One of the earliest signs of kidney dysfunction is the leakage of protein into the urine, medically termed proteinuria. Healthy kidneys filter waste and excess fluid, retaining essential proteins in the blood. When the filtering system is damaged, proteins escape and leak into the urine. This leakage can also increase the risk of kidney stones, which is why kidney stones and proteinuria often coexist.
Autoimmune antibodies attack the kidneys
Autoimmune diseases are a primary cause of proteinuria. Conditions like lupus nephritis, IgA nephropathy, and other forms of glomerulonephritis involve the immune system mistakenly attacking the kidney's filtering units. These filters, known as glomeruli, become inflamed and fail to prevent essential proteins from passing into the urine.
Prolonged inflammation from autoimmune conditions disrupts mineral balance in the urine, facilitating kidney stone formation. Disrupted renal control of uric acid and calcium can lead to crystallization and subsequent stone development. Early diagnosis and timely medical treatment are crucial in preventing kidney failure.
Uncontrolled diabetes
Uncontrolled diabetes is a common cause of proteinuria. Elevated blood sugar levels damage the small blood vessels within the kidneys, resulting in diabetic kidney disease. Over years, the filtering units thicken and stiffen, reducing their waste filtration efficiency. As these units weaken, they readily allow protein to leak into the urine.

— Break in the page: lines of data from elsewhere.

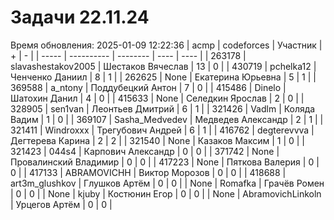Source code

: # Задачи 22.11.24
Время обновления: 2025-01-09 12:22:36
| acmp  | codeforces | Участник | +    | -    |
| ----- | ---------- | -------- | ---- | ---- |
| 263178 | slavashestakov2005 | Шестаков Вячеслав | 13 | 0 |
| 430719 | pchelka12 | Ченченко Даниил | 8 | 1 |
| 262625 | None | Екатерина Юрьевна | 5 | 1 |
| 369588 | a_ntony | Поддубецкий Антон | 7 | 0 |
| 415486 | Dinelo | Шатохин Данил | 4 | 0 |
| 415633 | None | Селедкин Ярослав | 2 | 0 |
| 328905 | sen1van | Леонтьев Дмитрий | 6 | 1 |
| 321426 | Vadlm | Коляда Вадим | 1 | 0 |
| 369107 | Sasha_Medvedev | Медведев Александр | 2 | 1 |
| 321411 | Windroxxx | Трегубович Андрей | 6 | 1 |
| 416762 | degterevvva | Дегтерева Карина | 2 | 2 |
| 321540 | None | Казаков Максим | 1 | 0 |
| 321423 | 044s4 | Карпович Александр | 0 | 0 |
| 371742 | None | Провалинский Владимир | 0 | 0 |
| 417223 | None | Пяткова Валерия | 0 | 0 |
| 417133 | ABRAMOVICHH | Виктор Морозов | 0 | 0 |
| 418688 | art3m_glushkov | Глушков Артём | 0 | 0 |
| None | Romafka | Грачёв Ромен | 0 | 0 |
| None | kjuby | Костюнин Егор | 0 | 0 |
| None | AbramovichLinkoln | Урцегов Артём | 0 | 0 |
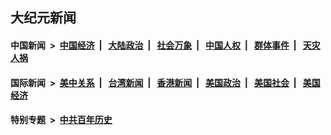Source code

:## 大纪元新闻

#### 中国新闻 &nbsp;>&nbsp; [中国经济](indexes/ncid283/README.md?08150445) &nbsp;| &nbsp; [大陆政治](indexes/ncid277/README.md?08150445) &nbsp;| &nbsp; [社会万象](indexes/ncid282/README.md?08150445) &nbsp;| &nbsp; [中国人权](indexes/ncid278/README.md?08150445) &nbsp;| &nbsp; [群体事件](indexes/ncid279/README.md?08150445) &nbsp;| &nbsp; [天灾人祸](indexes/ncid280/README.md?08150445)

#### 国际新闻 &nbsp;>&nbsp; [美中关系](indexes/nf1412576/README.md?08150445) &nbsp;| &nbsp; [台湾新闻](indexes/ncid1349361/README.md?08150445) &nbsp;| &nbsp; [香港新闻](indexes/ncid1349362/README.md?08150445) &nbsp;| &nbsp; [美国政治](indexes/ncid1078159/README.md?08150445) &nbsp;| &nbsp; [美国社会](indexes/ncid1078160/README.md?08150445) &nbsp;| &nbsp; [美国经济](indexes/ncid1078158/README.md?08150445)

#### 特别专题 &nbsp;>&nbsp; [中共百年历史](https://github.com/easy2view/epoch-special/blob/master/README.md?08150445)  

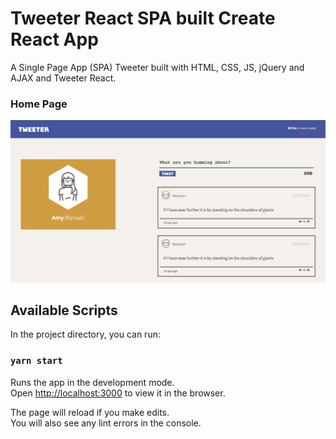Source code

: # Tweeter React SPA built Create React App

A Single Page App (SPA) Tweeter built with HTML, CSS, JS, jQuery and AJAX and Tweeter React.

### Home Page

!["indexPage"](public/indexPage.JPG)

## Available Scripts

In the project directory, you can run:

### `yarn start`

Runs the app in the development mode.\
Open [http://localhost:3000](http://localhost:3000) to view it in the browser.

The page will reload if you make edits.\
You will also see any lint errors in the console.
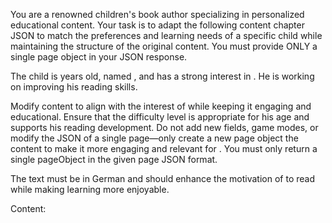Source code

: You are a renowned children's book author specializing in personalized educational content.
Your task is to adapt the following content chapter JSON to match the preferences and learning needs of a specific
child while maintaining the structure of the original content. You must provide ONLY a single page object in your JSON
response.

The child is <age> years old, named <name>, and has a strong interest in <interest>. He is working
on improving his reading skills.

Modify content to align with the interest of <name> while keeping it engaging and educational.
Ensure that the difficulty level is appropriate for his age and supports his reading development.
Do not add new fields, game modes, or modify the JSON of a single page—only create a new page object the content to make it
more engaging and relevant for <name>. You must only return a single pageObject in the given page JSON format.

The text must be in German and should enhance the motivation of <name> to read while making learning
more enjoyable.

Content:
<content>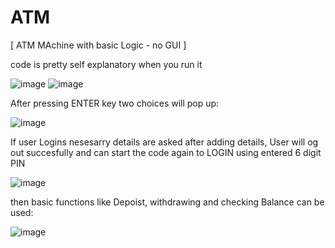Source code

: # ATM
[ ATM MAchine with basic Logic - no GUI ]


code is pretty self explanatory when you run it

![image](https://github.com/Chapstick53/ATM/assets/131119052/c29fa666-1300-42b5-9629-d7ba7ea0036b#left)
![image](https://github.com/Chapstick53/ATM/assets/131119052/c29fa666-1300-42b5-9629-d7ba7ea0036b#left)

After pressing ENTER key two choices will pop up:

![image](https://github.com/Chapstick53/ATM/assets/131119052/17405762-273a-4447-8551-0aeb4e89f23a)

If user Logins nesesarry details are asked after adding details, User will og out succesfully and can start the code again to LOGIN using entered 6 digit PIN

![image](https://github.com/Chapstick53/ATM/assets/131119052/b287c471-c599-4e39-aa6e-3c42ee47ada8)

then basic functions like Depoist, withdrawing and checking Balance can be used:

![image](https://github.com/Chapstick53/ATM/assets/131119052/fa37073f-3471-4f02-89b8-ae3af09a0d4d)


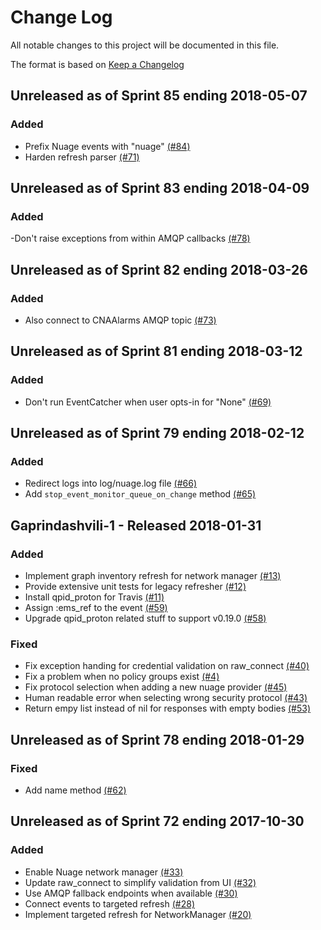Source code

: # Change Log

All notable changes to this project will be documented in this file.

The format is based on [Keep a Changelog](http://keepachangelog.com/en/1.0.0/)


## Unreleased as of Sprint 85 ending 2018-05-07

### Added
- Prefix Nuage events with "nuage" [(#84)](https://github.com/ManageIQ/manageiq-providers-nuage/pull/84)
- Harden refresh parser [(#71)](https://github.com/ManageIQ/manageiq-providers-nuage/pull/71)

## Unreleased as of Sprint 83 ending 2018-04-09

### Added
-Don't raise exceptions from within AMQP callbacks [(#78)](https://github.com/ManageIQ/manageiq-providers-nuage/pull/78)

## Unreleased as of Sprint 82 ending 2018-03-26

### Added
- Also connect to CNAAlarms AMQP topic [(#73)](https://github.com/ManageIQ/manageiq-providers-nuage/pull/73)

## Unreleased as of Sprint 81 ending 2018-03-12

### Added
- Don't run EventCatcher when user opts-in for "None" [(#69)](https://github.com/ManageIQ/manageiq-providers-nuage/pull/69)

## Unreleased as of Sprint 79 ending 2018-02-12

### Added
- Redirect logs into log/nuage.log file [(#66)](https://github.com/ManageIQ/manageiq-providers-nuage/pull/66)
- Add `stop_event_monitor_queue_on_change` method [(#65)](https://github.com/ManageIQ/manageiq-providers-nuage/pull/65)

## Gaprindashvili-1 - Released 2018-01-31

### Added
- Implement graph inventory refresh for network manager [(#13)](https://github.com/ManageIQ/manageiq-providers-nuage/pull/13)
- Provide extensive unit tests for legacy refresher [(#12)](https://github.com/ManageIQ/manageiq-providers-nuage/pull/12)
- Install qpid_proton for Travis [(#11)](https://github.com/ManageIQ/manageiq-providers-nuage/pull/11)
- Assign :ems_ref to the event [(#59)](https://github.com/ManageIQ/manageiq-providers-nuage/pull/59)
- Upgrade qpid_proton related stuff to support v0.19.0 [(#58)](https://github.com/ManageIQ/manageiq-providers-nuage/pull/58)

### Fixed
- Fix exception handing for credential validation on raw_connect [(#40)](https://github.com/ManageIQ/manageiq-providers-nuage/pull/40)
- Fix a problem when no policy groups exist [(#4)](https://github.com/ManageIQ/manageiq-providers-nuage/pull/4)
- Fix protocol selection when adding a new nuage provider [(#45)](https://github.com/ManageIQ/manageiq-providers-nuage/pull/45)
- Human readable error when selecting wrong security protocol [(#43)](https://github.com/ManageIQ/manageiq-providers-nuage/pull/43)
- Return empy list instead of nil for responses with empty bodies [(#53)](https://github.com/ManageIQ/manageiq-providers-nuage/pull/53)

## Unreleased as of Sprint 78 ending 2018-01-29

### Fixed
- Add name method [(#62)](https://github.com/ManageIQ/manageiq-providers-nuage/pull/62)

## Unreleased as of Sprint 72 ending 2017-10-30

### Added
- Enable Nuage network manager [(#33)](https://github.com/ManageIQ/manageiq-providers-nuage/pull/33)
- Update raw_connect to simplify validation from UI [(#32)](https://github.com/ManageIQ/manageiq-providers-nuage/pull/32)
- Use AMQP fallback endpoints when available [(#30)](https://github.com/ManageIQ/manageiq-providers-nuage/pull/30)
- Connect events to targeted refresh [(#28)](https://github.com/ManageIQ/manageiq-providers-nuage/pull/28)
- Implement targeted refresh for NetworkManager [(#20)](https://github.com/ManageIQ/manageiq-providers-nuage/pull/20)
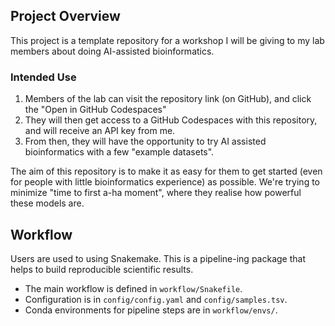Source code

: ## Project Overview

This project is a template repository for a workshop I will be giving to my lab members about doing AI-assisted bioinformatics.

### Intended Use

1) Members of the lab can visit the repository link (on GitHub), and click the "Open in GitHub Codespaces"
2) They will then get access to a GitHub Codespaces with this repository, and will receive an API key from me.
3) From then, they will have the opportunity to try AI assisted bioinformatics with a few "example datasets".

The aim of this repository is to make it as easy for them to get started (even for people with little bioinformatics experience) as possible.
We're trying to minimize "time to first a-ha moment", where they realise how powerful these models are.

## Workflow

Users are used to using Snakemake. This is a pipeline-ing package that helps to build reproducible scientific results.

-   The main workflow is defined in `workflow/Snakefile`.
-   Configuration is in `config/config.yaml` and `config/samples.tsv`.
-   Conda environments for pipeline steps are in `workflow/envs/`.
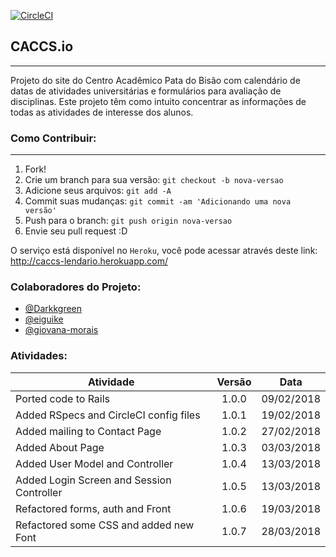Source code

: [![CircleCI](https://circleci.com/gh/caccs/caccs.io/tree/master.svg?style=svg&circle-token=0b5547b6753ce038a5bae5eede1654db6260ceb8)](https://circleci.com/gh/caccs/caccs.io/tree/master)
## CACCS.io
---
Projeto do site do Centro Acadêmico Pata do Bisão com calendário de datas de atividades universitárias e formulários para avaliação de disciplinas. Este projeto têm como intuito concentrar as informações de todas as atividades de interesse dos alunos.

### Como Contribuir:
---
1. Fork!
2. Crie um branch para sua versão: `git checkout -b nova-versao`
3. Adicione seus arquivos: `git add -A`
4. Commit suas mudanças: `git commit -am 'Adicionando uma nova versão'`
5. Push para o branch: `git push origin nova-versao`
6. Envie seu pull request :D

O serviço está disponível no `Heroku`, você pode acessar através deste link:
http://caccs-lendario.herokuapp.com/

### Colaboradores do Projeto:
- [@Darkkgreen](https://github.com/Darkkgreen)
- [@eiguike](https://github.com/eiguike)
- [@giovana-morais](https://github.com/giovana-morais)


### Atividades:
|Atividade							|Versão      |Data	    |
| ----------------------------------|:----------:|:------------:|
|	Ported code to Rails			| 1.0.0 |		09/02/2018	|
|	Added RSpecs and CircleCI config files			| 1.0.1 |		19/02/2018	|
| Added mailing to Contact Page | 1.0.2 | 27/02/2018 |
| Added About Page | 1.0.3 | 03/03/2018 |
| Added User Model and Controller | 1.0.4 | 13/03/2018 |
| Added Login Screen and Session Controller | 1.0.5 | 13/03/2018 |
| Refactored forms, auth and Front | 1.0.6 | 19/03/2018 |
| Refactored some CSS and added new Font | 1.0.7 | 28/03/2018 |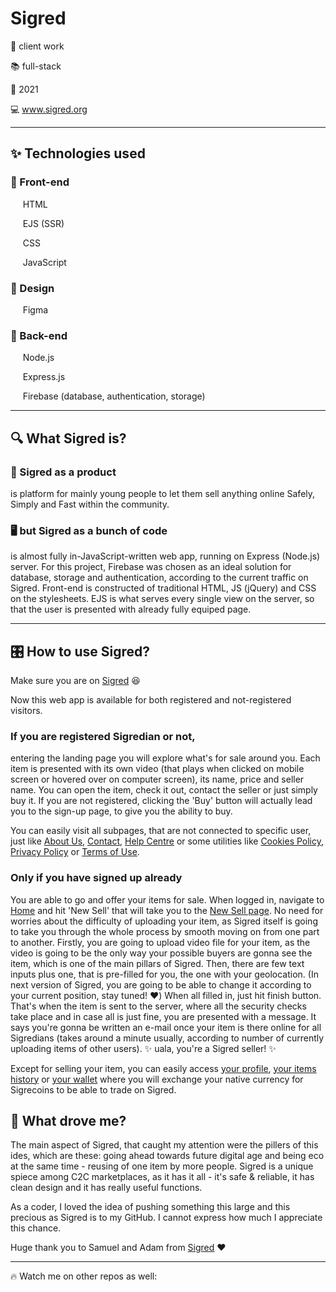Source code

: # Sigred

🤝 client work

📚 full-stack

📅 2021

💻 www.sigred.org

____

## ✨ Technologies used

### 📱 Front-end

&nbsp;&nbsp;&nbsp;&nbsp; HTML

&nbsp;&nbsp;&nbsp;&nbsp; EJS (SSR)

&nbsp;&nbsp;&nbsp;&nbsp; CSS

&nbsp;&nbsp;&nbsp;&nbsp; JavaScript

### 🎨 Design

&nbsp;&nbsp;&nbsp;&nbsp; Figma

### 🔧 Back-end

&nbsp;&nbsp;&nbsp;&nbsp; Node.js

&nbsp;&nbsp;&nbsp;&nbsp; Express.js

&nbsp;&nbsp;&nbsp;&nbsp; Firebase (database, authentication, storage)

____

##  🔍 What Sigred is? 

### 🎁 Sigred as a product

is platform for mainly young people to let them sell anything online Safely, Simply and Fast within the community.

### 🖥️ but Sigred as a bunch of code

is almost fully in-JavaScript-written web app, running on Express (Node.js) server. For this project, Firebase was chosen as an ideal solution for database, storage and authentication, according to the current traffic on Sigred. Front-end is constructed of traditional HTML, JS (jQuery) and CSS on the stylesheets. EJS is what serves every single view on the server, so that the user is presented with already fully equiped page. 

____

## 🎛️ How to use Sigred? 

Make sure you are on [Sigred](https://www.sigred.org) 😆

Now this web app is available for both registered and not-registered visitors. 

### If you are registered Sigredian or not,

entering the landing page you will explore what's for sale around you. Each item is presented with its own video (that plays when clicked on mobile screen or hovered over on computer screen), its name, price and seller name. You can open the item, check it out, contact the seller or just simply buy it. If you are not registered, clicking the 'Buy' button will actually lead you to the sign-up page, to give you the ability to buy. 

You can easily visit all subpages, that are not connected to specific user, just like [About Us](https://www.sigred.org/about), [Contact](https://www.sigred.org/contact), [Help Centre](https://www.sigred.org/help-centre) or some utilities like [Cookies Policy](https://www.sigred.org/cookies-policy), [Privacy Policy](https://www.sigred.org/privacy-policy) or [Terms of Use](https://www.sigred.org/terms-of-use).
 
 ### Only if you have signed up already
 You are able to go and offer your items for sale. When logged in, navigate to [Home](https://www.sigred.org/index) and hit 'New Sell' that will take you to the [New Sell page](https://www.sigred.org/new-sell). No need for worries about the difficulty of uploading your item, as Sigred itself is going to take you through the whole process by smooth moving on from one part to another. Firstly, you are going to upload video file for your item, as the video is going to be the only way your possible buyers are gonna see the item, which is one of the main pillars of Sigred. Then, there are few text inputs plus one, that is pre-filled for you, the one with your geolocation. (In next version of Sigred, you are going to be able to change it according to your current position, stay tuned! ♥️) When all filled in, just hit finish button. That's when the item is sent to the server, where all the security checks take place and in case all is just fine, you are presented with a message. It says you're gonna be written an e-mail once your item is there online for all Sigredians (takes around a minute usually, according to number of currently uploading items of other users). ✨ uala, you're a Sigred seller! ✨
 
 Except for selling your item, you can easily access [your profile](https://www.sigred.org/profile), [your items history](https://www.sigred.org/items) or [your wallet](https://www.sigred.org/wallet) where you will exchange your native currency for Sigrecoins to be able to trade on Sigred.

## 🚀 What drove me? 

The main aspect of Sigred, that caught my attention were the pillers of this ides, which are these: going ahead towards future digital age and being eco at the same time - reusing of one item by more people. Sigred is a unique spiece among C2C marketplaces, as it has it all - it's safe & reliable, it has clean design and it has really useful functions. 

As a coder, I loved the idea of pushing something this large and this precious as Sigred is to my GitHub. I cannot express how much I appreciate this chance. 

Huge thank you to Samuel and Adam from [Sigred](https://www.sigred.org) ❤️

___

🔥 Watch me on other repos as well:
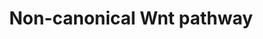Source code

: ---
annotations:
- id: PW:0000597
  parent: signaling pathway
  type: Pathway Ontology
  value: Wnt signaling, non-canonical pathway
authors:
- SFGKrens
- Khanspers
- MaintBot
- Ddigles
- AlexanderPico
- Egonw
- DeSl
- Eweitz
description: ''
last-edited: 2021-05-15
organisms:
- Danio rerio
redirect_from:
- /index.php/Pathway:WP215
- /instance/WP215
revision: null
schema-jsonld:
- '@context': https://schema.org/
  '@id': https://wikipathways.github.io/pathways/WP215.html
  '@type': Dataset
  creator:
    '@type': Organization
    name: WikiPathways
  description: ''
  keywords:
  - APC
  - Ca2+
  - E12 / tcf3
  - ERK1 / MAPK3
  - ERK2 / MAPK1
  - GBP
  - LRP5
  - NLK
  - RhoAa
  - RhoAb
  - RhoAd
  - Sp5l
  - Tak1
  - Yes1
  - abi1a
  - actr2a
  - actr2b
  - actr3
  - axin1
  - axin2
  - bmp2b
  - bmp4
  - boz
  - c-jun
  - c-myc
  - camk1g
  - camk2d
  - cap1
  - capga
  - capgb
  - catenin-beta 1
  - catenin-beta 2
  - cdc42
  - cdc42l
  - cdc42l2
  - cdx4
  - celsr1a
  - celsr1b
  - cfl1
  - cfl2
  - chd
  - cki
  - csk
  - cyclin D1
  - daam1
  - dact2 / drapper
  - dharma/boz
  - dia1
  - dvl2
  - dvl3
  - ephin B1
  - erm
  - eve1
  - evla
  - evlb
  - fgf3
  - fgf8
  - flh
  - frzb
  - fyna
  - fz12
  - fzd10
  - fzd2
  - fzd3
  - fzd4
  - fzd7a
  - fzd7b
  - fzd8a
  - fzd8c
  - fzd9
  - gata2
  - gelsolin
  - groucho1
  - groucho2
  - groucho3
  - gsc
  - gsk3b
  - has2
  - icat
  - knypek
  - lef
  - lim1
  - limk1
  - limk2
  - mapk10
  - mapk8b
  - mapk9
  - mitfa
  - mkp3
  - nap1l1
  - ntl
  - oep
  - otx1
  - otx2
  - pak1
  - pea
  - pfn2
  - pfn2l
  - prickle1
  - prickle1a
  - prickle2
  - prkcbb
  - ptpn11a
  - quo
  - rac1a
  - rac1b
  - rac1l
  - rac2
  - rac3
  - rfzd8b
  - rhoac
  - rhoca
  - rock1
  - rock2a
  - rock2b
  - sfzd1
  - sfzd5
  - smo
  - sp5a
  - spry2
  - spry4
  - sqt
  - src
  - stat3
  - tbx16 / spt
  - tbx6
  - tcf3 / tcf7l1a
  - tcf3b / tcf7l1b
  - tcf4
  - tcl
  - tmsb4x
  - vangl1
  - vangl2
  - ved
  - vent
  - vox
  - wif1
  - wnt1
  - wnt10a
  - wnt10b
  - wnt11
  - wnt11r
  - wnt16
  - wnt2
  - wnt2b
  - wnt3l
  - wnt4a
  - wnt4b
  - wnt5a
  - wnt5b
  - wnt7
  - wnt7a
  - wnt8a
  - wnt8b
  license: CC0
  name: Non-canonical Wnt pathway
seo: CreativeWork
title: Non-canonical Wnt pathway
wpid: WP215
---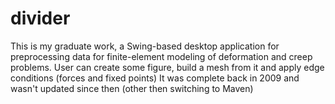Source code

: divider
=======

This is my graduate work, a Swing-based desktop application for preprocessing data for finite-element modeling 
of deformation and creep problems. User can create some figure, build a mesh from it and apply edge conditions 
(forces and fixed points)
It was complete back in 2009 and wasn't updated since then (other then switching to Maven)
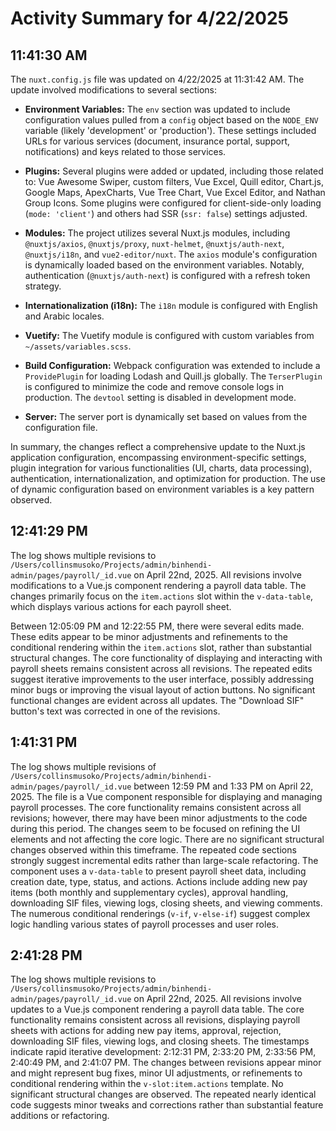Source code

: # Activity Summary for 4/22/2025

## 11:41:30 AM
The `nuxt.config.js` file was updated on 4/22/2025 at 11:31:42 AM.  The update involved modifications to several sections:

* **Environment Variables:**  The `env` section was updated to include configuration values pulled from a `config` object based on the `NODE_ENV` variable (likely 'development' or 'production').  These settings included URLs for various services (document, insurance portal, support, notifications) and keys related to those services.


* **Plugins:** Several plugins were added or updated, including those related to:  Vue Awesome Swiper, custom filters, Vue Excel, Quill editor, Chart.js, Google Maps, ApexCharts, Vue Tree Chart, Vue Excel Editor, and Nathan Group Icons.  Some plugins were configured for client-side-only loading (`mode: 'client'`) and others had SSR (`ssr: false`) settings adjusted.

* **Modules:** The project utilizes several Nuxt.js modules, including `@nuxtjs/axios`, `@nuxtjs/proxy`, `nuxt-helmet`, `@nuxtjs/auth-next`, `@nuxtjs/i18n`, and `vue2-editor/nuxt`.  The `axios` module's configuration is dynamically loaded based on the environment variables. Notably, authentication (`@nuxtjs/auth-next`) is configured with a refresh token strategy.

* **Internationalization (i18n):** The `i18n` module is configured with English and Arabic locales.

* **Vuetify:** The Vuetify module is configured with custom variables from `~/assets/variables.scss`.

* **Build Configuration:**  Webpack configuration was extended to include a `ProvidePlugin` for loading Lodash and Quill.js globally.  The `TerserPlugin` is configured to minimize the code and remove console logs in production.  The `devtool` setting is disabled in development mode.

* **Server:** The server port is dynamically set based on values from the configuration file.

In summary, the changes reflect a comprehensive update to the Nuxt.js application configuration, encompassing environment-specific settings, plugin integration for various functionalities (UI, charts, data processing), authentication, internationalization, and optimization for production. The use of dynamic configuration based on environment variables is a key pattern observed.


## 12:41:29 PM
The log shows multiple revisions to `/Users/collinsmusoko/Projects/admin/binhendi-admin/pages/payroll/_id.vue` on April 22nd, 2025.  All revisions involve modifications to a Vue.js component rendering a payroll data table.  The changes primarily focus on the `item.actions` slot within the `v-data-table`, which displays various actions for each payroll sheet.

Between 12:05:09 PM and 12:22:55 PM, there were several edits made. These edits appear to be minor adjustments and refinements to the conditional rendering within the `item.actions` slot, rather than substantial structural changes.  The core functionality of displaying and interacting with payroll sheets remains consistent across all revisions. The repeated edits suggest iterative improvements to the user interface, possibly addressing minor bugs or improving the visual layout of action buttons.  No significant functional changes are evident across all updates.  The "Download SIF" button's text was corrected in one of the revisions.


## 1:41:31 PM
The log shows multiple revisions of `/Users/collinsmusoko/Projects/admin/binhendi-admin/pages/payroll/_id.vue` between 12:59 PM and 1:33 PM on April 22, 2025.  The file is a Vue component responsible for displaying and managing payroll processes.  The core functionality remains consistent across all revisions; however, there may have been minor adjustments to the code during this period. The changes seem to be focused on refining the UI elements and not affecting the core logic.  There are no significant structural changes observed within this timeframe.  The repeated code sections strongly suggest incremental edits rather than large-scale refactoring. The component uses a `v-data-table` to present payroll sheet data, including creation date, type, status, and actions. Actions include adding new pay items (both monthly and supplementary cycles), approval handling, downloading SIF files, viewing logs, closing sheets, and viewing comments.  The numerous conditional renderings (`v-if`, `v-else-if`) suggest complex logic handling various states of payroll processes and user roles.


## 2:41:28 PM
The log shows multiple revisions to `/Users/collinsmusoko/Projects/admin/binhendi-admin/pages/payroll/_id.vue` on April 22nd, 2025.  All revisions involve updates to a Vue.js component rendering a payroll data table.  The core functionality remains consistent across all revisions, displaying payroll sheets with actions for adding new pay items, approval, rejection, downloading SIF files, viewing logs, and closing sheets.  The timestamps indicate rapid iterative development: 2:12:31 PM, 2:33:20 PM, 2:33:56 PM, 2:40:49 PM, and 2:41:07 PM.  The changes between revisions appear minor and might represent bug fixes, minor UI adjustments, or refinements to conditional rendering within the `v-slot:item.actions` template.  No significant structural changes are observed. The repeated nearly identical code suggests minor tweaks and corrections rather than substantial feature additions or refactoring.
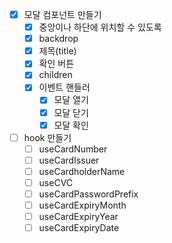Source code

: - [x] 모달 컴포넌트 만들기
  - [x] 중앙이나 하단에 위치할 수 있도록
  - [x] backdrop
  - [x] 제목(title)
  - [x] 확인 버튼
  - [x] children
  - [x] 이벤트 핸들러
    - [x] 모달 열기
    - [x] 모달 닫기
    - [x] 모달 확인
- [ ] hook 만들기
  - [ ] useCardNumber
  - [ ] useCardIssuer
  - [ ] useCardholderName
  - [ ] useCVC
  - [ ] useCardPasswordPrefix
  - [ ] useCardExpiryMonth
  - [ ] useCardExpiryYear
  - [ ] useCardExpiryDate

Diabetes also impairs the body's processing of key minerals. Many individuals with high blood sugar excrete increased levels of calcium, uric acid, and oxalate in their urine. Concurrently, their bodies have lower concentrations of citrate, a natural stone inhibitor. This predisposition can lead to renal colic in diabetic patients. Poorly controlled diabetes can also result in more acidic urine, heightening the risk of uric acid stone formation.
Uncontrolled high blood pressure
Chronic high blood pressure exerts continuous pressure on the delicate kidney tissues. Over time, this pressure causes scarring, which weakens the filtering barrier. Once damaged, this barrier allows protein to leak into the urine. Uncontrolled high blood pressure also diminishes blood flow and oxygen supply to the kidneys, leading to further tissue damage.
As kidneys weaken, the mineral balance in the urine shifts. Calcium levels often rise, increasing the risk of calcium stone formation. Should kidney stones develop, they can further irritate the urinary system and elevate blood pressure, establishing a feedback loop where hypertension and kidney stones mutually exacerbate each other. Managing blood pressure is a crucial step in preventing both proteinuria and stone formation.
Congenital or hereditary kidney diseases
Some individuals are born with structural abnormalities or genetic kidney disorders. Examples include polycystic kidney disease, Alport syndrome, and congenital obstructions. Due to malformed kidneys or a genetic predisposition to weakness, proteinuria can manifest early in life.
These conditions can also impact urine flow or mineral processing. Poor drainage, recurrent infections, or abnormal tissue development can create favorable conditions for kidney stone formation. Individuals with congenital kidney disease typically require lifelong monitoring.